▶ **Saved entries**
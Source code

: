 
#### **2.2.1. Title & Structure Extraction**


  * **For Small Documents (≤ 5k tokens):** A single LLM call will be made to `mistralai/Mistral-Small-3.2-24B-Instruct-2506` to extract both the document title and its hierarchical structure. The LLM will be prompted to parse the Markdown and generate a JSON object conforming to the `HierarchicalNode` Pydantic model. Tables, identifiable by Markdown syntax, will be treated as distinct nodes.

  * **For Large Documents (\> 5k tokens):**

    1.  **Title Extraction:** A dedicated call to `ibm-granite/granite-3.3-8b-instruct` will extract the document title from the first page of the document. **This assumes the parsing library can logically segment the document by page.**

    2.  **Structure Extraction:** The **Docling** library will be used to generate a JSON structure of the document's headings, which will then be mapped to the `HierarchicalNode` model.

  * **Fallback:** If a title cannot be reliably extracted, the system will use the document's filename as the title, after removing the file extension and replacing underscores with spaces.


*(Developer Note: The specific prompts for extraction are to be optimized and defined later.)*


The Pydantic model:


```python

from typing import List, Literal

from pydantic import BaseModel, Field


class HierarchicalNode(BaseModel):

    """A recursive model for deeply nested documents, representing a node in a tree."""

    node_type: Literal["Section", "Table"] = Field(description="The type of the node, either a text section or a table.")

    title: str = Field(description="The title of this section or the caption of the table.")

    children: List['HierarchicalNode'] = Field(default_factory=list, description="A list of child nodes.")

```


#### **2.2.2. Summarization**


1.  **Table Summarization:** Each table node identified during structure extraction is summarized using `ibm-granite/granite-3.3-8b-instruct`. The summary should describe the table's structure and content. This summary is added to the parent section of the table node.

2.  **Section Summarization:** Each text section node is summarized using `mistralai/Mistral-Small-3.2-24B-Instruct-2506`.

▶ **THE TASK**
Exactly the lines from the one holding "#### **2.2.2. Summarization**" through the end of the records above are to be returned, and nothing else.

▶ **RESULT OF THE EXERCISE**
#### **2.2.2. Summarization**


1.  **Table Summarization:** Each table node identified during structure extraction is summarized using `ibm-granite/granite-3.3-8b-instruct`. The summary should describe the table's structure and content. This summary is added to the parent section of the table node.

2.  **Section Summarization:** Each text section node is summarized using `mistralai/Mistral-Small-3.2-24B-Instruct-2506`.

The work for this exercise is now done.